How to find the duplicate and missing number in an array of unsorted set of continuous numbers (1 to N)?

Solution from http://anuviswan.blogspot.com/2007/08/missing-and-duplicate-number-algorithm.html:

1. Find RealSum = ( sum of all numbers in array )
2. Find RealProduct = ( product of all numbers in array )
3. Find ExpectedSum = n*(n+1) / 2 where n is number of integers
4. Find ExpectedProduct = n!

Equation 1 : X - Y = (RealSum - ExpectedSum)
Equation 2 : X/Y = (RealProduct / ExpectedProduct)

Solve this equation.

X is the duplicated number
Y is the missing number

这种算法易于理解，且实现很简单，但有overflow的危险。
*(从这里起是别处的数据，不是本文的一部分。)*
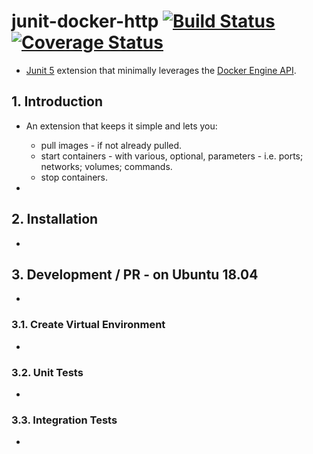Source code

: # junit-docker-http [![Build Status](https://travis-ci.org/jameshnsears/junit-docker-http.svg?branch=master)](https://travis-ci.org/jameshnsears/junit-docker-http) [![Coverage Status](https://coveralls.io/repos/github/jameshnsears/junit-docker-http/badge.svg)](https://coveralls.io/github/jameshnsears/junit-docker-http)
* [Junit 5](https://junit.org/junit5/docs/current/user-guide/#extensions) extension that minimally leverages the [Docker Engine API](https://docs.docker.com/engine/api/v1.39/).

## 1. Introduction
* An extension that keeps it simple and lets you:
    * pull images - if not already pulled.
    * start containers - with various, optional, parameters - i.e. ports; networks; volumes; commands.
    * stop containers.

* 

## 2. Installation
* 

## 3. Development / PR - on Ubuntu 18.04
* 

### 3.1. Create Virtual Environment
* 

### 3.2. Unit Tests
* 

### 3.3. Integration Tests
* 
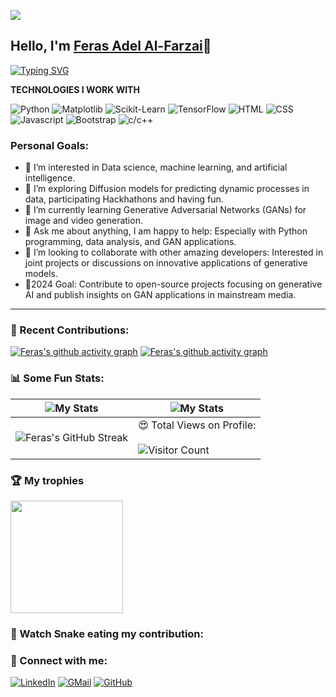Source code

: ![](https://raw.githubusercontent.com/halfrost/halfrost/master/icons/header_.png)


## Hello, I'm [Feras Adel Al-Farzai](https://codeferas.github.io/)👋
[![Typing SVG](https://readme-typing-svg.herokuapp.com?size=25&color=1A9AF7&lines=I'm+an+aspiring+DataScientist;and+Competitive+Coder)](https://git.io/typing-svg)

**TECHNOLOGIES I WORK WITH**

![Python](https://img.shields.io/badge/Python-blue?style=for-the-badge&logo=python&logoColor=blue)
![Matplotlib](https://img.shields.io/badge/Matplotlib-blue?style=for-the-badge&logo=Matplotlib&logoColor=blue)
![Scikit-Learn](https://img.shields.io/badge/Scikit-Learn-blue?style=for-the-badge&logo=Scikit-Learn&logoColor=blue)
![TensorFlow](https://img.shields.io/badge/TensorFlow-blue?style=for-the-badge&logo=TensorFlow-Learn&logoColor=ff8e00)
![HTML](https://img.shields.io/badge/html%20-%23E34F26.svg?&style=for-the-badge&logo=html5&logoColor=white)
![CSS](https://img.shields.io/badge/css%20-%231572B6.svg?&style=for-the-badge&logo=css3&logoColor=white)
![Javascript](https://img.shields.io/badge/-Javascript-ffb400?style=for-the-badge&logo=javascript&logoColor=ffff3f)
![Bootstrap](https://img.shields.io/badge/-Bootstrap-blue?style=for-the-badge&logo=bootstrap)
![c/c++](https://img.shields.io/badge/C/C++-blue?style=for-the-badge&logo=C/C++&logoColor=blue)



### Personal Goals:

- 👀 I’m interested in Data science, machine learning, and artificial intelligence.
- 🌱 I’m exploring Diffusion models for predicting dynamic processes in data, participating Hackhathons and having fun.
- 🌱 I’m currently learning Generative Adversarial Networks (GANs) for image and video generation.
- 💬 Ask me about anything, I am happy to help: Especially with Python programming, data analysis, and GAN applications.
- 💞️ I’m looking to collaborate with other amazing developers: Interested in joint projects or discussions on innovative applications of generative models.
- 🥅2024 Goal: Contribute to open-source projects focusing on generative AI and publish insights on GAN applications in mainstream media.

---

### 🧾 Recent Contributions:
[![Feras's github activity graph](https://activity-graph.herokuapp.com/graph?username=codeFeras&theme=react-dark)](https://github.com/codeFeras/)
[![Feras's github activity graph](https://github-readme-activity-graph.vercel.app/graph?username=codeFeras&theme=react-dark)](https://github.com/codeFeras)
### 📊 Some Fun Stats:
| ![My Stats](https://github-readme-stats.vercel.app/api?username=codeFeras&theme=midnight-purple) | ![My Stats](https://github-readme-stats.vercel.app/api/top-langs/?username=codeFeras&theme=midnight-purple) |
| --- | --- |
| ![Feras's GitHub Streak](https://github-readme-streak-stats.herokuapp.com/?user=codeFeras&theme=vision-friendly-dark) | 😍 Total Views on Profile:<br><br> ![Visitor Count](https://profile-counter.glitch.me/codeFeras/count.svg) |


### 🏆 My trophies

<img height="180" src="https://github-profile-trophy.vercel.app/?username=codeFeras&column=8&theme=algolia&no-frame=true"/>

### 🐍 Watch Snake eating my contribution:


### 🤝 Connect with me:

[![LinkedIn](https://img.shields.io/badge/LinkedIn-0077B5?style=for-the-badge&logo=linkedin&logoColor=white)](https://www.linkedin.com/in/codeferas/)
[![GMail](https://img.shields.io/badge/Gmail-D14836?style=for-the-badge&logo=gmail&logoColor=white)](mailto:ferasalfarzai@gmail.com)
[![GitHub](https://img.shields.io/badge/GitHub-100000?style=for-the-badge&logo=github&logoColor=white)](https://github.com/codeFeras)




<!--
**codeFeras/codeFeras** is a ✨ _special_ ✨ repository because its `README.md` (this file) appears on your GitHub profile.

Here are some ideas to get you started:

- 🔭 I’m currently working on ...
- 🌱 I’m currently learning ...
- 👯 I’m looking to collaborate on ...
- 🤔 I’m looking for help with ...
- 💬 Ask me about ...
- 📫 How to reach me: ...
- 😄 Pronouns: ...
- ⚡ Fun fact: ...
-->
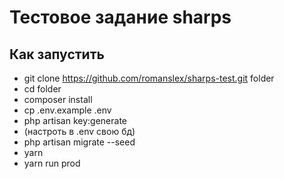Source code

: # Тестовое задание sharps
## Как запустить
- git clone https://github.com/romanslex/sharps-test.git folder
- cd folder
- composer install
- cp .env.example .env
- php artisan key:generate
- (настроть в .env свою бд)
- php artisan migrate --seed
- yarn
- yarn run prod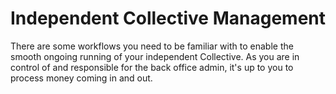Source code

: # Independent Collective Management

There are some workflows you need to be familiar with to enable the smooth ongoing running of your independent Collective. As you are in control of and responsible for the back office admin, it's up to you to process money coming in and out.
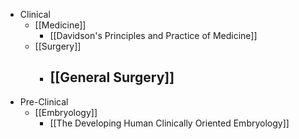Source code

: - Clinical
	- [[Medicine]]
		- [[Davidson's Principles and Practice of Medicine]]
	- [[Surgery]]
		- [[General Surgery]]
			-
- Pre-Clinical
	- [[Embryology]]
		- [[The Developing Human Clinically Oriented Embryology]]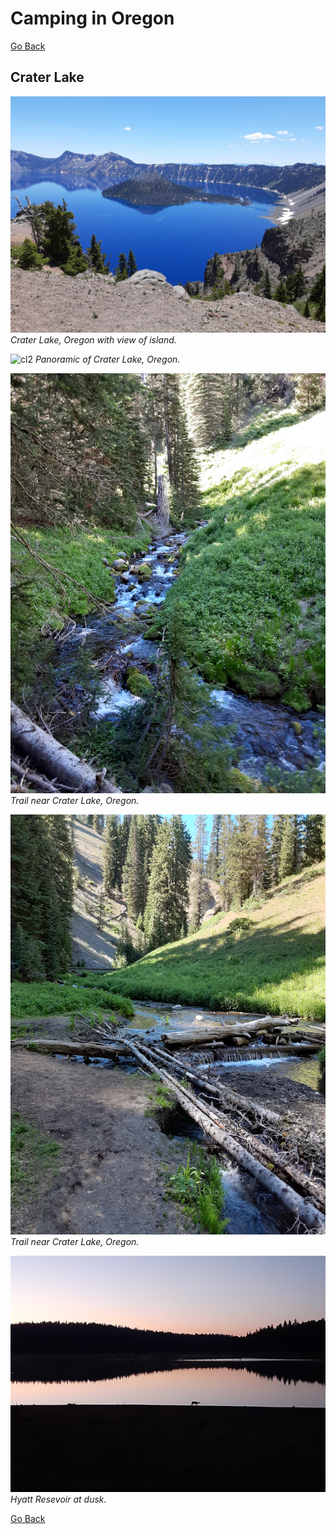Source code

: # Camping in Oregon

[Go Back](/)

## Crater Lake

![cl1](./media/craterlake1.jpg)
_Crater Lake, Oregon with view of island._

![cl2](./media/craterlake2.jpg)
_Panoramic of Crater Lake, Oregon._

![clt1](./media/craterlaketrail1.jpg)
_Trail near Crater Lake, Oregon._

![clt2](./media/craterlaketrail2.jpg)
_Trail near Crater Lake, Oregon._

![hr](./media/hyattresevoir.jpg)
_Hyatt Resevoir at dusk._

[Go Back](/)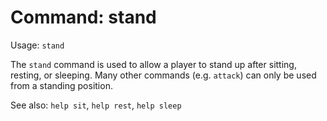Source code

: # Command: stand
Usage: `stand`

The `stand` command is used to allow a player to stand up after sitting,
resting, or sleeping. Many other commands (e.g. `attack`) can only be used from
a standing position.

See also: `help sit`, `help rest`, `help sleep`
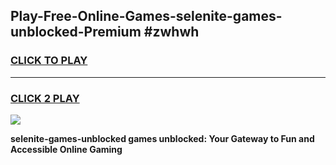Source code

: 
## Play-Free-Online-Games-selenite-games-unblocked-Premium #zwhwh
<h3>
<a href="https://premium.freeplayer.one?title=selenite-games-unblocked&ref=8M">CLICK TO PLAY</a></h3>
<hr>

<h3>
<a href="https://premium.freeplayer.one?title=selenite-games-unblocked&ref=8M">CLICK 2 PLAY</a>
  
</h3>

<a href="https://premium.freeplayer.one?title=selenite-games-unblocked&ref=8M"><img src="https://clearcache.store/games.png"></a>


**selenite-games-unblocked games unblocked: Your Gateway to Fun and Accessible Online Gaming**
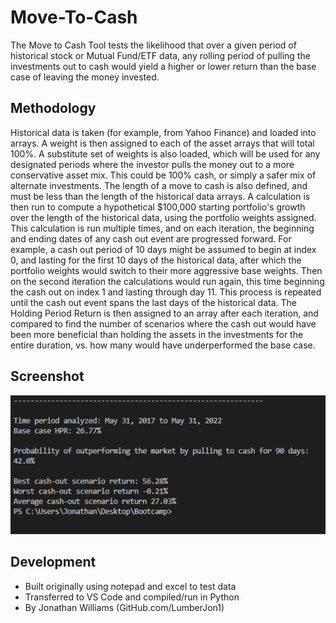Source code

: # Move-To-Cash
The Move to Cash Tool tests the likelihood that over a given period of historical stock or
Mutual Fund/ETF data, any rolling period of pulling the investments out to cash would yield
a higher or lower return than the base case of leaving the money invested.

## Methodology
Historical data is taken (for example, from Yahoo Finance) and loaded into arrays.  A weight is then
assigned to each of the asset arrays that will total 100%.  A substitute set of weights is also loaded,
which will be used for any designated periods where the investor pulls the money out to a more conservative asset mix.  This could be 100% cash, or simply a safer mix of alternate investments.  The length of a move to cash is also defined, and must be less than the length of the historical data arrays.  A calculation is then run to compute a hypothetical $100,000 starting portfolio's growth over the length of the historical data, using the portfolio weights assigned.  This calculation is run multiple times, and on each iteration, the beginning and ending dates of any cash out event are progressed forward.  For example, a cash out period of 10 days might be assumed to begin at index 0, and lasting for the first 10 days of the historical data, after which the portfolio weights would switch to their more aggressive base weights.  Then on the second iteration the calculations would run again, this time beginning the cash out on index 1 and lasting through day 11.  This process is repeated until the cash out event spans the last days of the historical data.  The Holding Period Return is then assigned to an array after each iteration, and compared to find the number of scenarios where the cash out would have been more beneficial than holding the assets in the investments for the entire duration, vs. how many would have underperformed the base case.

## Screenshot
![screenshot](ScreenshotPNG.PNG)

## Development
* Built originally using notepad and excel to test data
* Transferred to VS Code and compiled/run in Python
* By Jonathan Williams (GitHub.com/LumberJon1)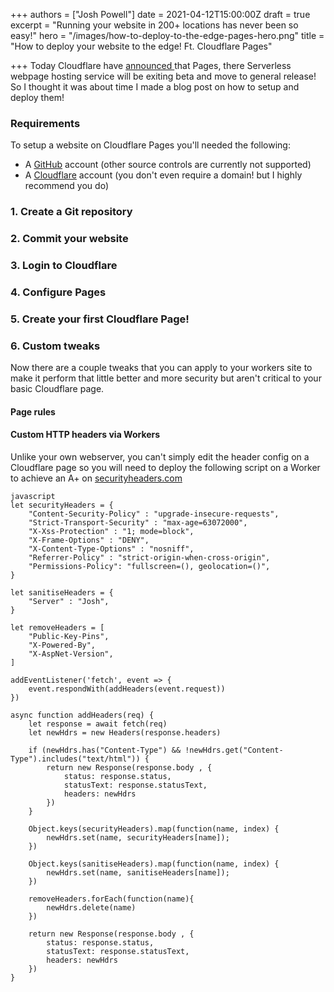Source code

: +++
authors = ["Josh Powell"]
date = 2021-04-12T15:00:00Z
draft = true
excerpt = "Running your website in 200+ locations has never been so easy!"
hero = "/images/how-to-deploy-to-the-edge-pages-hero.png"
title = "How to deploy your website to the edge! Ft. Cloudflare Pages"

+++
Today Cloudflare have [announced ](https://blog.cloudflare.com/cloudflare-pages-ga/)that Pages, there Serverless webpage hosting service will be exiting beta and move to general release! So I thought it was about time I made a blog post on how to setup and deploy them! 

### Requirements

To setup a website on Cloudflare Pages you'll needed the following:

* A [GitHub](https://github.com/) account (other source controls are currently not supported)
* A [Cloudflare](https://cloudflare.com) account (you don't even require a domain! but I highly recommend you do)

### 1. Create a Git repository

 

### 2. Commit your website

### 3. Login to Cloudflare 

### 4. Configure Pages

### 5. Create your first Cloudflare Page!

### 6. Custom tweaks

Now there are a couple tweaks that you can apply to your workers site to make it perform that little better and more security but aren't critical to your basic Cloudflare page.

#### Page rules

#### Custom HTTP headers via Workers

Unlike your own webserver, you can't simply edit the header config on a Cloudflare page so you will need to deploy the following script on a Worker to achieve an A+ on [securityheaders.com](https://Securityheaders.com)

    javascript
    let securityHeaders = {
    	"Content-Security-Policy" : "upgrade-insecure-requests",
    	"Strict-Transport-Security" : "max-age=63072000",
    	"X-Xss-Protection" : "1; mode=block",
    	"X-Frame-Options" : "DENY",
    	"X-Content-Type-Options" : "nosniff",
    	"Referrer-Policy" : "strict-origin-when-cross-origin",
    	"Permissions-Policy": "fullscreen=(), geolocation=()",
    }
    
    let sanitiseHeaders = {
    	"Server" : "Josh",
    }
    
    let removeHeaders = [
    	"Public-Key-Pins",
    	"X-Powered-By",
    	"X-AspNet-Version",
    ]
    
    addEventListener('fetch', event => {
    	event.respondWith(addHeaders(event.request))
    })
    
    async function addHeaders(req) {
    	let response = await fetch(req)
    	let newHdrs = new Headers(response.headers)
    
    	if (newHdrs.has("Content-Type") && !newHdrs.get("Content-Type").includes("text/html")) {
            return new Response(response.body , {
                status: response.status,
                statusText: response.statusText,
                headers: newHdrs
            })
    	}
    
    	Object.keys(securityHeaders).map(function(name, index) {
    		newHdrs.set(name, securityHeaders[name]);
    	})
    
    	Object.keys(sanitiseHeaders).map(function(name, index) {
    		newHdrs.set(name, sanitiseHeaders[name]);
    	})
    
    	removeHeaders.forEach(function(name){
    		newHdrs.delete(name)
    	})
    
    	return new Response(response.body , {
    		status: response.status,
    		statusText: response.statusText,
    		headers: newHdrs
    	})
    }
能否用异或的方法解决呢？其实也是可以的。

把这个给定的set里面所有的数都xor一遍，可以看出，duplicate的两个数字必定相互抵消。换句话说，相当于duplicate的数字missing了。

从而我们可以得出结论：如果set里面有duplicate，那么finding duplicate的问题可以等价为finding missing element的问题。如果set里面有一个数字duplicate，那么可以转化为求一个missing number的问题。如果set里面有一个duplicate和一个missing，那么找出它们和找出两个missing numbers是等价的。